Monitoring and modifying brain oxygenation in patients at risk of hypoxic ischaemic brain injury after cardiac arrest

 

by Markus Benedikt Skrifvars, Mypinder Sekhon and Erik Anders Åneman 

Critical Care volume 25, Article number: 312 (2021) Published: 31 August 2021

The majority of adverse clinical outcomes following successful resuscitation from cardiac arrest, are attributable to hypoxic ischemic brain injury [1]. The cornerstone of hypoxic ischemic brain injury management has traditionally focused on preventing secondary ischemic injury, following the return of spontaneous circulation (ROSC) [2]. Among the various mechanisms implicated in the pathophysiology of secondary injury, post-resuscitation cerebral ischemia is linked to central physiologic variables that may be modifiable [3]. Observational data demonstrate associations between perturbations in physiologic variables known to reduce cerebral blood flow (CBF)—such as arterial hypotension [4] and hypocapnia [5]—and adverse clinical outcome. This adds credence to the importance of optimizing cerebral oxygen delivery, to mitigate secondary ischemic injury. Recently, sentinel randomized controlled trials (RCTs) aimed at augmenting mean arterial pressure (MAP)—a key physiologic determinant of cerebral oxygen delivery—have yielded important insights into the importance of mitigating secondary cerebral ischemia [67]. Although it did not establish a definitive link to improved neurological outcome, the COMACARE study demonstrated reduced levels of neurofilament light, a biomarker of brain injury, in patients undergoing an augmented MAP strategy following ROSC [8]. Patients may continue to experience episodes of brain hypoxia following cardiac arrest, despite goal-directed therapy and augmented MAP, with considerable heterogeneity in the underlying cerebrovascular hemodynamics in individual patients [9]. Thus, a targeted approach to the individualized management of hypoxic ischemic brain injury in the post-resuscitation phase requires the longitudinal monitoring of brain oxygenation—providing clinicians with real time physiologic data points to optimize cerebral oxygen delivery, similar to that applied in patients with traumatic brain injury (TBI) [10]. Near infrared spectroscopy (NIRS) provides an easily implemented and virtually complication-free way to monitor regional cerebral oxygen saturation (rSO2) in critically ill patients. The insertion of oxygen sensing catheters provides a real time assessment of the partial pressure of oxygen in brain tissue (PbtO2). This approach has gained widespread use following neurotrauma.

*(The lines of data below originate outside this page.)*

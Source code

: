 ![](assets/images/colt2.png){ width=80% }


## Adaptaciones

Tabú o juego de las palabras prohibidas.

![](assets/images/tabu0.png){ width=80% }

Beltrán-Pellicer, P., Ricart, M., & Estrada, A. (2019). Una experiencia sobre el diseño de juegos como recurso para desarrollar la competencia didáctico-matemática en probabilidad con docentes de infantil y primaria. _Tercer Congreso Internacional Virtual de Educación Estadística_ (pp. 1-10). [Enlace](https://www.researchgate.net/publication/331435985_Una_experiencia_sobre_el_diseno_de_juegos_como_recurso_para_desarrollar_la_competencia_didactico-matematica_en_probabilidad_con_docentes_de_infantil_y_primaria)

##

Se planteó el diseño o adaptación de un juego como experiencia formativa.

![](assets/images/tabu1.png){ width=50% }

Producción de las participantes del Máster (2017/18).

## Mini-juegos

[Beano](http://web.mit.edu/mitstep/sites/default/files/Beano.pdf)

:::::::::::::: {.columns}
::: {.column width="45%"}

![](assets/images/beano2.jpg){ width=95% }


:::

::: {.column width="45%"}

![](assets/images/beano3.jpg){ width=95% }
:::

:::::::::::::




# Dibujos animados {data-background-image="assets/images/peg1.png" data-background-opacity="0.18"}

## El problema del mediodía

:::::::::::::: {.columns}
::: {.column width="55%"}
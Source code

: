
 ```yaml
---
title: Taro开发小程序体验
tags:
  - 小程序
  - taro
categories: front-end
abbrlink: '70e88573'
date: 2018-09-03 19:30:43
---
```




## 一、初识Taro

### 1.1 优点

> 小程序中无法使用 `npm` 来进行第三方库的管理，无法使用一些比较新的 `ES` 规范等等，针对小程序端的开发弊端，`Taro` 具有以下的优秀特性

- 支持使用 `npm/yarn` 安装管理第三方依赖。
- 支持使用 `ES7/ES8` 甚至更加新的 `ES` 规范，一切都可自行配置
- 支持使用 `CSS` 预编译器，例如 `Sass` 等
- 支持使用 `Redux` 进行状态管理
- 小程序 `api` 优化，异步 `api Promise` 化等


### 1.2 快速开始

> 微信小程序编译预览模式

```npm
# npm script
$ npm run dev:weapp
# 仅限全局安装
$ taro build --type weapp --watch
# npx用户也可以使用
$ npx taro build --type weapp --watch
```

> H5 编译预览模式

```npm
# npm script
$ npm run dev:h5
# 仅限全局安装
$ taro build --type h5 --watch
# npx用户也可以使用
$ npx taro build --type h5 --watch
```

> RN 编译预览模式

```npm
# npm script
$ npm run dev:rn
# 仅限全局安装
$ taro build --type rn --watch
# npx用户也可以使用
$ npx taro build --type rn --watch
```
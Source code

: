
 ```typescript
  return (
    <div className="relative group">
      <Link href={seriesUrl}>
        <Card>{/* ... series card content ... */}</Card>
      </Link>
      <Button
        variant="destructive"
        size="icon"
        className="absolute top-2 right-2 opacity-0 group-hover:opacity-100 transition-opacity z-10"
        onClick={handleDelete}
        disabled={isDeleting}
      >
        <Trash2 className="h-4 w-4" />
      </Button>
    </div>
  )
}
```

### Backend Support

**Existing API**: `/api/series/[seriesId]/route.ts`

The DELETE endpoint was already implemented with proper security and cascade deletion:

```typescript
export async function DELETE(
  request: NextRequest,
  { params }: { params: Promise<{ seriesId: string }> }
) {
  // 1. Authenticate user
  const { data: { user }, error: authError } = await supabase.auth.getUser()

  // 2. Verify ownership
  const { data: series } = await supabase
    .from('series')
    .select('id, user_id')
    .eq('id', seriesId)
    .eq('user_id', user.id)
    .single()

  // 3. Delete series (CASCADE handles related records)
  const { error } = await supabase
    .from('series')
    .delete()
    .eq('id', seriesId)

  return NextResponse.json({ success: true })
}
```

In this narrative review, we discuss the available means for monitoring the occurrence of brain ischemia in patients at risk of hypoxic ischemic brain injury. Specifically, we decided to review the evidence for non-invasive monitoring, using NIRS and invasive monitoring via the insertion of tissue oxygen monitors and jugular bulb catheters. These two approaches to monitoring brain oxygenation have different advantages and limitations (Fig. 1). We also discuss ways to modify cerebral oxygenation, with a special focus on MAP and blood carbon dioxide and oxygen levels.